* [Your assignment]: The records below must be transcribed exactly. Do not include the pictures.

(Saved data entries)
--*--
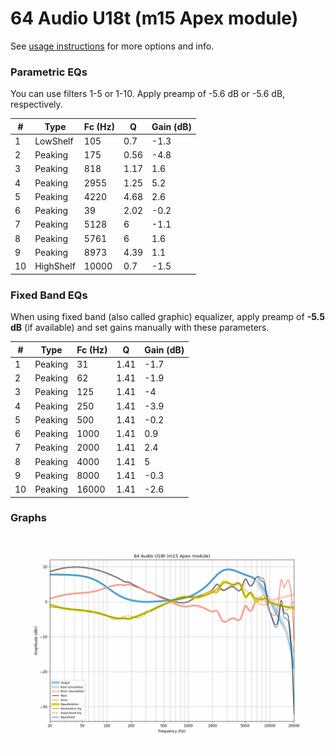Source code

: # 64 Audio U18t (m15 Apex module)
See [usage instructions](https://github.com/jaakkopasanen/AutoEq#usage) for more options and info.

### Parametric EQs
You can use filters 1-5 or 1-10. Apply preamp of -5.6 dB or -5.6 dB, respectively.

|   # | Type      |   Fc (Hz) |    Q |   Gain (dB) |
|-----|-----------|-----------|------|-------------|
|   1 | LowShelf  |       105 | 0.7  |        -1.3 |
|   2 | Peaking   |       175 | 0.56 |        -4.8 |
|   3 | Peaking   |       818 | 1.17 |         1.6 |
|   4 | Peaking   |      2955 | 1.25 |         5.2 |
|   5 | Peaking   |      4220 | 4.68 |         2.6 |
|   6 | Peaking   |        39 | 2.02 |        -0.2 |
|   7 | Peaking   |      5128 | 6    |        -1.1 |
|   8 | Peaking   |      5761 | 6    |         1.6 |
|   9 | Peaking   |      8973 | 4.39 |         1.1 |
|  10 | HighShelf |     10000 | 0.7  |        -1.5 |

### Fixed Band EQs
When using fixed band (also called graphic) equalizer, apply preamp of **-5.5 dB** (if available) and set gains manually with these parameters.

|   # | Type    |   Fc (Hz) |    Q |   Gain (dB) |
|-----|---------|-----------|------|-------------|
|   1 | Peaking |        31 | 1.41 |        -1.7 |
|   2 | Peaking |        62 | 1.41 |        -1.9 |
|   3 | Peaking |       125 | 1.41 |        -4   |
|   4 | Peaking |       250 | 1.41 |        -3.9 |
|   5 | Peaking |       500 | 1.41 |        -0.2 |
|   6 | Peaking |      1000 | 1.41 |         0.9 |
|   7 | Peaking |      2000 | 1.41 |         2.4 |
|   8 | Peaking |      4000 | 1.41 |         5   |
|   9 | Peaking |      8000 | 1.41 |        -0.3 |
|  10 | Peaking |     16000 | 1.41 |        -2.6 |

### Graphs
![](./64%20Audio%20U18t%20(m15%20Apex%20module).png)

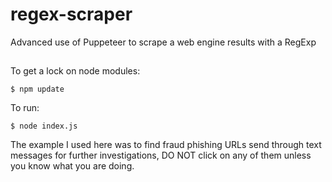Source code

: # regex-scraper
Advanced use of Puppeteer to scrape a web engine results with a RegExp

##

To get a lock on node modules:

	$ npm update

To run:

	$ node index.js
 
The example I used here was to find fraud phishing URLs send through text messages for further investigations, DO NOT click on any of them unless you know what you are doing.
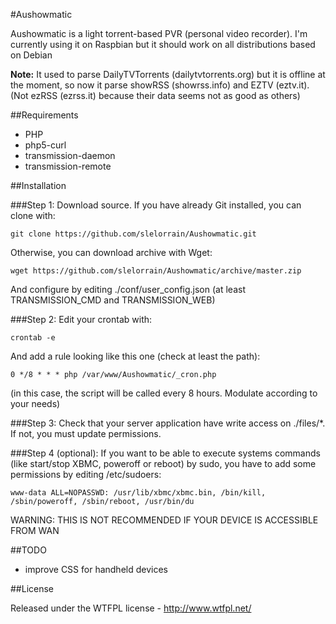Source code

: #Aushowmatic

Aushowmatic is a light torrent-based PVR (personal video recorder). I'm currently using it on Raspbian but it should work on all distributions based on Debian

**Note:** It used to parse DailyTVTorrents (dailytvtorrents.org) but it is offline at the moment, so now it parse showRSS (showrss.info) and EZTV (eztv.it). (Not ezRSS (ezrss.it) because their data seems not as good as others)

##Requirements

- PHP
- php5-curl
- transmission-daemon
- transmission-remote

##Installation

###Step 1:
Download source. If you have already Git installed, you can clone with:


	git clone https://github.com/slelorrain/Aushowmatic.git
	

Otherwise, you can download archive with Wget:
	
	
	wget https://github.com/slelorrain/Aushowmatic/archive/master.zip
		

And configure by editing ./conf/user_config.json
(at least TRANSMISSION_CMD and TRANSMISSION_WEB)

###Step 2:
Edit your crontab with:
	
	
	crontab -e
	 
	
And add a rule looking like this one (check at least the path):


	0 */8 * * * php /var/www/Aushowmatic/_cron.php


(in this case, the script will be called every 8 hours. Modulate according to your needs)

###Step 3:
Check that your server application have write access on ./files/*. If not, you must update permissions.

###Step 4 (optional):
If you want to be able to execute systems commands (like start/stop XBMC, poweroff or reboot) by sudo, you have to add some permissions by editing /etc/sudoers:


	www-data ALL=NOPASSWD: /usr/lib/xbmc/xbmc.bin, /bin/kill, /sbin/poweroff, /sbin/reboot, /usr/bin/du


WARNING: THIS IS NOT RECOMMENDED IF YOUR DEVICE IS ACCESSIBLE FROM WAN

##TODO

- improve CSS for handheld devices

##License

Released under the WTFPL license - http://www.wtfpl.net/
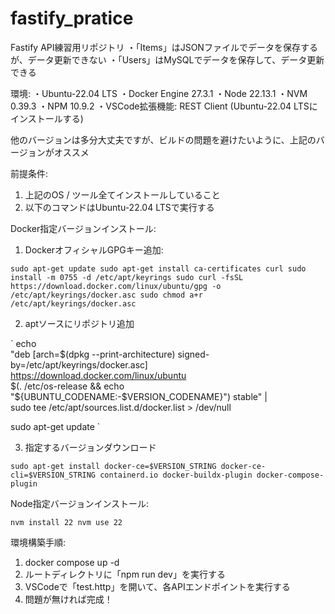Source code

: # fastify_pratice
 
Fastify API練習用リポジトリ
・「Items」はJSONファイルでデータを保存するが、データ更新できない
・「Users」はMySQLでデータを保存して、データ更新できる

環境:
・Ubuntu-22.04 LTS
・Docker Engine 27.3.1
・Node 22.13.1
・NVM 0.39.3
・NPM 10.9.2
・VSCode拡張機能: REST Client (Ubuntu-22.04 LTSにインストールする)

他のバージョンは多分大丈夫ですが、ビルドの問題を避けたいように、上記のバージョンがオススメ

前提条件:
1. 上記のOS / ツール全てインストールしていること
2. 以下のコマンドはUbuntu-22.04 LTSで実行する

Docker指定バージョンインストール:
1. DockerオフィシャルGPGキー追加:
   
`
sudo apt-get update
sudo apt-get install ca-certificates curl
sudo install -m 0755 -d /etc/apt/keyrings
sudo curl -fsSL https://download.docker.com/linux/ubuntu/gpg -o /etc/apt/keyrings/docker.asc
sudo chmod a+r /etc/apt/keyrings/docker.asc
`

2. aptソースにリポジトリ追加
   
`
echo \
  "deb [arch=$(dpkg --print-architecture) signed-by=/etc/apt/keyrings/docker.asc] https://download.docker.com/linux/ubuntu \
  $(. /etc/os-release && echo "${UBUNTU_CODENAME:-$VERSION_CODENAME}") stable" | \
  sudo tee /etc/apt/sources.list.d/docker.list > /dev/null
  
sudo apt-get update
`

3. 指定するバージョンダウンロード

`
sudo apt-get install docker-ce=$VERSION_STRING docker-ce-cli=$VERSION_STRING containerd.io docker-buildx-plugin docker-compose-plugin
`

Node指定バージョンインストール:

`
nvm install 22
nvm use 22
`

環境構築手順:
1. docker compose up -d
2. ルートディレクトリに「npm run dev」を実行する
3. VSCodeで「test.http」を開いて、各APIエンドポイントを実行する
4. 問題が無ければ完成！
--*--
* [Exercise response]:
Source code

: # 64 Audio U18t (m15 Apex module)
See [usage instructions](https://github.com/jaakkopasanen/AutoEq#usage) for more options and info.

### Parametric EQs
You can use filters 1-5 or 1-10. Apply preamp of -5.6 dB or -5.6 dB, respectively.

|   # | Type      |   Fc (Hz) |    Q |   Gain (dB) |
|-----|-----------|-----------|------|-------------|
|   1 | LowShelf  |       105 | 0.7  |        -1.3 |
|   2 | Peaking   |       175 | 0.56 |        -4.8 |
|   3 | Peaking   |       818 | 1.17 |         1.6 |
|   4 | Peaking   |      2955 | 1.25 |         5.2 |
|   5 | Peaking   |      4220 | 4.68 |         2.6 |
|   6 | Peaking   |        39 | 2.02 |        -0.2 |
|   7 | Peaking   |      5128 | 6    |        -1.1 |
|   8 | Peaking   |      5761 | 6    |         1.6 |
|   9 | Peaking   |      8973 | 4.39 |         1.1 |
|  10 | HighShelf |     10000 | 0.7  |        -1.5 |

### Fixed Band EQs
When using fixed band (also called graphic) equalizer, apply preamp of **-5.5 dB** (if available) and set gains manually with these parameters.

|   # | Type    |   Fc (Hz) |    Q |   Gain (dB) |
|-----|---------|-----------|------|-------------|
|   1 | Peaking |        31 | 1.41 |        -1.7 |
|   2 | Peaking |        62 | 1.41 |        -1.9 |
|   3 | Peaking |       125 | 1.41 |        -4   |
|   4 | Peaking |       250 | 1.41 |        -3.9 |
|   5 | Peaking |       500 | 1.41 |        -0.2 |
|   6 | Peaking |      1000 | 1.41 |         0.9 |
|   7 | Peaking |      2000 | 1.41 |         2.4 |
|   8 | Peaking |      4000 | 1.41 |         5   |
|   9 | Peaking |      8000 | 1.41 |        -0.3 |
|  10 | Peaking |     16000 | 1.41 |        -2.6 |

### Graphs
![](./64%20Audio%20U18t%20(m15%20Apex%20module).png)

Source code

: # regex-scraper
Advanced use of Puppeteer to scrape a web engine results with a RegExp

##

To get a lock on node modules:

	$ npm update

To run:

	$ node index.js
 
The example I used here was to find fraud phishing URLs send through text messages for further investigations, DO NOT click on any of them unless you know what you are doing.
Source code

: #Aushowmatic

Aushowmatic is a light torrent-based PVR (personal video recorder). I'm currently using it on Raspbian but it should work on all distributions based on Debian

**Note:** It used to parse DailyTVTorrents (dailytvtorrents.org) but it is offline at the moment, so now it parse showRSS (showrss.info) and EZTV (eztv.it). (Not ezRSS (ezrss.it) because their data seems not as good as others)

##Requirements

- PHP
- php5-curl
- transmission-daemon
- transmission-remote

##Installation

###Step 1:
Download source. If you have already Git installed, you can clone with:


	git clone https://github.com/slelorrain/Aushowmatic.git
	

Otherwise, you can download archive with Wget:
	
	
	wget https://github.com/slelorrain/Aushowmatic/archive/master.zip
		

And configure by editing ./conf/user_config.json
(at least TRANSMISSION_CMD and TRANSMISSION_WEB)

###Step 2:
Edit your crontab with:
	
	
	crontab -e
	 
	
And add a rule looking like this one (check at least the path):


	0 */8 * * * php /var/www/Aushowmatic/_cron.php


(in this case, the script will be called every 8 hours. Modulate according to your needs)

###Step 3:
Check that your server application have write access on ./files/*. If not, you must update permissions.

###Step 4 (optional):
If you want to be able to execute systems commands (like start/stop XBMC, poweroff or reboot) by sudo, you have to add some permissions by editing /etc/sudoers:


	www-data ALL=NOPASSWD: /usr/lib/xbmc/xbmc.bin, /bin/kill, /sbin/poweroff, /sbin/reboot, /usr/bin/du


WARNING: THIS IS NOT RECOMMENDED IF YOUR DEVICE IS ACCESSIBLE FROM WAN

##TODO

- improve CSS for handheld devices

##License

Released under the WTFPL license - http://www.wtfpl.net/
Source code

: # fastify_pratice
 
Fastify API練習用リポジトリ
・「Items」はJSONファイルでデータを保存するが、データ更新できない
・「Users」はMySQLでデータを保存して、データ更新できる

環境:
・Ubuntu-22.04 LTS
・Docker Engine 27.3.1
・Node 22.13.1
・NVM 0.39.3
・NPM 10.9.2
・VSCode拡張機能: REST Client (Ubuntu-22.04 LTSにインストールする)

他のバージョンは多分大丈夫ですが、ビルドの問題を避けたいように、上記のバージョンがオススメ

前提条件:
1. 上記のOS / ツール全てインストールしていること
2. 以下のコマンドはUbuntu-22.04 LTSで実行する

Docker指定バージョンインストール:
1. DockerオフィシャルGPGキー追加:
   
`
sudo apt-get update
sudo apt-get install ca-certificates curl
sudo install -m 0755 -d /etc/apt/keyrings
sudo curl -fsSL https://download.docker.com/linux/ubuntu/gpg -o /etc/apt/keyrings/docker.asc
sudo chmod a+r /etc/apt/keyrings/docker.asc
`

2. aptソースにリポジトリ追加
   
`
echo \
  "deb [arch=$(dpkg --print-architecture) signed-by=/etc/apt/keyrings/docker.asc] https://download.docker.com/linux/ubuntu \
  $(. /etc/os-release && echo "${UBUNTU_CODENAME:-$VERSION_CODENAME}") stable" | \
  sudo tee /etc/apt/sources.list.d/docker.list > /dev/null
  
sudo apt-get update
`

3. 指定するバージョンダウンロード

`
sudo apt-get install docker-ce=$VERSION_STRING docker-ce-cli=$VERSION_STRING containerd.io docker-buildx-plugin docker-compose-plugin
`

Node指定バージョンインストール:

`
nvm install 22
nvm use 22
`

環境構築手順:
1. docker compose up -d
2. ルートディレクトリに「npm run dev」を実行する
3. VSCodeで「test.http」を開いて、各APIエンドポイントを実行する
4. 問題が無ければ完成！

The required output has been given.